Noble and true sentiments, and good of Annie to pipe up from the coalface.

Battle address

At last! A diplomatic incident to get the fromage flying ahead of Nicolas Sarkozy's state visit in 11 days. The French president will address members of Parliament in the House of Lords' gigantic Royal Gallery. Two enormous, bloodthirsty war murals, painted by Daniel Maclise on waterglass, line the 110ft chamber: The Meeting of Wellington and Blucher after the Battle of Waterloo (46ft long, 1859-61) and The Death of Nelson at Trafalgar (1959-65).

* More from Pandora's altercation with Alastair Campell at the Galaxy British Book Awards shortlists.
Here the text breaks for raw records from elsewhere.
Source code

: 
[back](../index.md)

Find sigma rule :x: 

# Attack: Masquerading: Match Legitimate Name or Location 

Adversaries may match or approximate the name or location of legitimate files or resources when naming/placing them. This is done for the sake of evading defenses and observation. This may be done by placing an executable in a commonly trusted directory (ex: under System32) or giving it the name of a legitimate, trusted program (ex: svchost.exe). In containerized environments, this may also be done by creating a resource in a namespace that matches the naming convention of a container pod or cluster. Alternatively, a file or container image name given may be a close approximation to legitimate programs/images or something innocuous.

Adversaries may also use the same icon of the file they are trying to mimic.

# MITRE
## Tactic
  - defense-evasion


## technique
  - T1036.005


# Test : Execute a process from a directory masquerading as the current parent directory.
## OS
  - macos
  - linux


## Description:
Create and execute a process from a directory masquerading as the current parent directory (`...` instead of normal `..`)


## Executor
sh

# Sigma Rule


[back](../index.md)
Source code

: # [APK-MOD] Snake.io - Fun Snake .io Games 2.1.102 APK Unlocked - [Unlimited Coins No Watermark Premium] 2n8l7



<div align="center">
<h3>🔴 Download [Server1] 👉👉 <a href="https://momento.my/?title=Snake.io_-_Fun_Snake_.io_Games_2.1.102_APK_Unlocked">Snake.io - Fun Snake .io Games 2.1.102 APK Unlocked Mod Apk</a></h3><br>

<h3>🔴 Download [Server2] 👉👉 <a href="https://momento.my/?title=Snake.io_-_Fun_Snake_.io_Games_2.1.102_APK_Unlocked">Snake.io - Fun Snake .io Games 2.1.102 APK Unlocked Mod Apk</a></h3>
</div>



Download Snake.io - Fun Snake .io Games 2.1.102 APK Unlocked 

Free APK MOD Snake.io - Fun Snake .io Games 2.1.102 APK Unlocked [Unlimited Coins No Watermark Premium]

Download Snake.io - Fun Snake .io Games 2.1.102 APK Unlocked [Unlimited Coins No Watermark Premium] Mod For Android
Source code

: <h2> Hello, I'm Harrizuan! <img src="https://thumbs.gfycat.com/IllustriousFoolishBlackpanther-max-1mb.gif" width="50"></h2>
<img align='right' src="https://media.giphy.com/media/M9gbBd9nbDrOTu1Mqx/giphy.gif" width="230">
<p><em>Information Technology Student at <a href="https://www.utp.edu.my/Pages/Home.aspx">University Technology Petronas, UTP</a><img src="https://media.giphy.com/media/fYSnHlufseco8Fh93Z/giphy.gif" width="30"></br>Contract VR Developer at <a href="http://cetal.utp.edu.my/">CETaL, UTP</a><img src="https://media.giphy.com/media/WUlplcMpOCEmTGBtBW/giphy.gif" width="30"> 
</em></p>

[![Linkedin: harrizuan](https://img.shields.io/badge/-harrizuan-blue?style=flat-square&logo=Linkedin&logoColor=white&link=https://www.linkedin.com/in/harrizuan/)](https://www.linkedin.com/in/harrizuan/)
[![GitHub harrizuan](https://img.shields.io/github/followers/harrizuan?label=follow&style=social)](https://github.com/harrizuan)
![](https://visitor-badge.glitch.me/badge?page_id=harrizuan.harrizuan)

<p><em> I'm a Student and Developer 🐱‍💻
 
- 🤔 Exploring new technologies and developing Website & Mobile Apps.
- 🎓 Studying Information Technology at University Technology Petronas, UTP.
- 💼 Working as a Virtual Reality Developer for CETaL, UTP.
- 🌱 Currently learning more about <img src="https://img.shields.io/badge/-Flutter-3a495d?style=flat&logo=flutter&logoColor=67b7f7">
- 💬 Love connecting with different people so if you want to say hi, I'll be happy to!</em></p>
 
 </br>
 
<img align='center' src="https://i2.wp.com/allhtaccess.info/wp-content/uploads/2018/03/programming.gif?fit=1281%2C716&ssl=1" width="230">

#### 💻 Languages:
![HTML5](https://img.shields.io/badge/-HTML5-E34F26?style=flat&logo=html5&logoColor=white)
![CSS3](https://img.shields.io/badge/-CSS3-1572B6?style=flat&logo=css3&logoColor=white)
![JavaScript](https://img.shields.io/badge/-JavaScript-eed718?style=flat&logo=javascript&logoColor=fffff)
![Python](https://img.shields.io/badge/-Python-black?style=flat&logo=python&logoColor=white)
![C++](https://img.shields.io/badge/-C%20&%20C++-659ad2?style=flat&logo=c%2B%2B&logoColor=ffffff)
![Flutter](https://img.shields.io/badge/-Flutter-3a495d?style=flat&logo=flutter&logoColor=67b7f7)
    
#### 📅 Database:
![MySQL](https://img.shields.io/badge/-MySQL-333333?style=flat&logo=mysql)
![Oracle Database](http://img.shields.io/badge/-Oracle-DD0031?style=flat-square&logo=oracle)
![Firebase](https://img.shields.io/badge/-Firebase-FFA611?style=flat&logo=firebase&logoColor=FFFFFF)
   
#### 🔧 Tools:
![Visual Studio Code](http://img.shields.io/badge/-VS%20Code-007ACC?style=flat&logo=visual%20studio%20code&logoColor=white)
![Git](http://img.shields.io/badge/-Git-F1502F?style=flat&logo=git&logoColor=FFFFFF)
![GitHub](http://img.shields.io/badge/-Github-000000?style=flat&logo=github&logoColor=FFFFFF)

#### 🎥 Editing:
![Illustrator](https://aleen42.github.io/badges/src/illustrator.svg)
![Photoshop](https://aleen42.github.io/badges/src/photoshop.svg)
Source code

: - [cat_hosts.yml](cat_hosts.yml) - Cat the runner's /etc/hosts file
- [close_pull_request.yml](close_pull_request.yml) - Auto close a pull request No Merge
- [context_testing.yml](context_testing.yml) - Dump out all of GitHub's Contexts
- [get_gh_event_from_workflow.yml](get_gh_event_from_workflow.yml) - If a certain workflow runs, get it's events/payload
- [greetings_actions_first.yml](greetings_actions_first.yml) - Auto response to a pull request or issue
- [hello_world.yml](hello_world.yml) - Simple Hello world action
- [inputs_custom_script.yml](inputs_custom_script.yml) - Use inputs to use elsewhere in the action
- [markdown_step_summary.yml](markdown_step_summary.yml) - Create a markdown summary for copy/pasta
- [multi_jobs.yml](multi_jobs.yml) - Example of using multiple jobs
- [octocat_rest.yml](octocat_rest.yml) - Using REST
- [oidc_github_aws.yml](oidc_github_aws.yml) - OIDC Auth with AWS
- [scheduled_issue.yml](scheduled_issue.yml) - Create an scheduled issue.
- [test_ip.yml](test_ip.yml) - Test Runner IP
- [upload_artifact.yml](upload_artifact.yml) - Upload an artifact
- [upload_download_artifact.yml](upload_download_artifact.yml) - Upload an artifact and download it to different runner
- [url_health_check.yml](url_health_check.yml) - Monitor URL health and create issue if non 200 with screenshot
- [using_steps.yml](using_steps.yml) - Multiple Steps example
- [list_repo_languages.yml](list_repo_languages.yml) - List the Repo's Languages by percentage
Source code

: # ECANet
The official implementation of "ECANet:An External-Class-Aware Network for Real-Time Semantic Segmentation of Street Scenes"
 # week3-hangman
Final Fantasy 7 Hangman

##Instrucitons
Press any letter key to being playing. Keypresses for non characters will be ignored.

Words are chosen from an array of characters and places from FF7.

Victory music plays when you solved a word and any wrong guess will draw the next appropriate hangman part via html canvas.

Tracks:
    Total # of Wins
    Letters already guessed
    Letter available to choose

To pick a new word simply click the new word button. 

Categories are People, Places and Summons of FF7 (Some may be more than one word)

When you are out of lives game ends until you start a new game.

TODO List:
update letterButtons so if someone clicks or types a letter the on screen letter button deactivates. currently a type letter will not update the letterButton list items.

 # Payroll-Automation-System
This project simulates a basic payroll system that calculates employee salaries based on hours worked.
Pando: "Hello, I'm from The Independent." AC: "Are you a diarist? I knew it, you all look the fucking same. Thank God you're not the Standard otherwise I'd have told you to fuck off." Pando, sizing up competition for the biography of the year: "So is The Blair Years better than [Russell Brand's] My Booky Wook?" AC: "I don't know. I haven't read both. Have you?" Pando: "Erm, I've read one." AC: "Which one?" Pando: "My Booky Wook." AC: "Well fuck off then."

Host Richard Madeley's verdict? "Oh, My Booky Wook, definitely."